- **The problem**
Could you work out how many lines in the material below hold the word "receiver"? Give only the number in reply.

- **Input records**
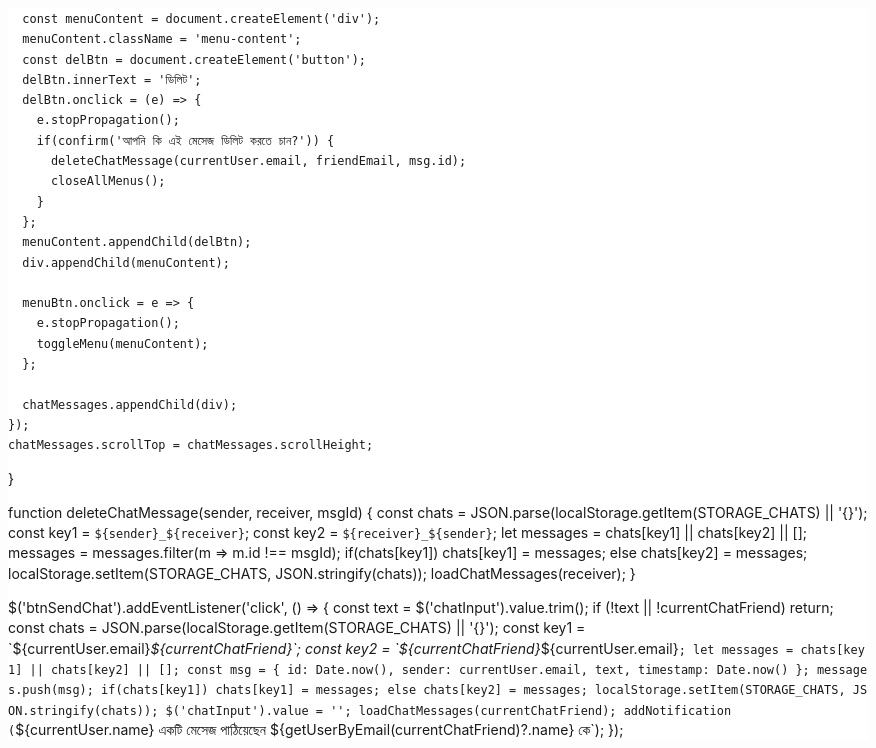       const menuContent = document.createElement('div');
      menuContent.className = 'menu-content';
      const delBtn = document.createElement('button');
      delBtn.innerText = 'ডিলিট';
      delBtn.onclick = (e) => {
        e.stopPropagation();
        if(confirm('আপনি কি এই মেসেজ ডিলিট করতে চান?')) {
          deleteChatMessage(currentUser.email, friendEmail, msg.id);
          closeAllMenus();
        }
      };
      menuContent.appendChild(delBtn);
      div.appendChild(menuContent);

      menuBtn.onclick = e => {
        e.stopPropagation();
        toggleMenu(menuContent);
      };

      chatMessages.appendChild(div);
    });
    chatMessages.scrollTop = chatMessages.scrollHeight;
  }

  function deleteChatMessage(sender, receiver, msgId) {
    const chats = JSON.parse(localStorage.getItem(STORAGE_CHATS) || '{}');
    const key1 = `${sender}_${receiver}`;
    const key2 = `${receiver}_${sender}`;
    let messages = chats[key1] || chats[key2] || [];
    messages = messages.filter(m => m.id !== msgId);
    if(chats[key1]) chats[key1] = messages;
    else chats[key2] = messages;
    localStorage.setItem(STORAGE_CHATS, JSON.stringify(chats));
    loadChatMessages(receiver);
  }

  $('btnSendChat').addEventListener('click', () => {
    const text = $('chatInput').value.trim();
    if (!text || !currentChatFriend) return;
    const chats = JSON.parse(localStorage.getItem(STORAGE_CHATS) || '{}');
    const key1 = `${currentUser.email}_${currentChatFriend}`;
    const key2 = `${currentChatFriend}_${currentUser.email}`;
    let messages = chats[key1] || chats[key2] || [];
    const msg = {
      id: Date.now(),
      sender: currentUser.email,
      text,
      timestamp: Date.now()
    };
    messages.push(msg);
    if(chats[key1]) chats[key1] = messages;
    else chats[key2] = messages;
    localStorage.setItem(STORAGE_CHATS, JSON.stringify(chats));
    $('chatInput').value = '';
    loadChatMessages(currentChatFriend);
    addNotification(`${currentUser.name} একটি মেসেজ পাঠিয়েছেন ${getUserByEmail(currentChatFriend)?.name} কে`);
  });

- **Result**
4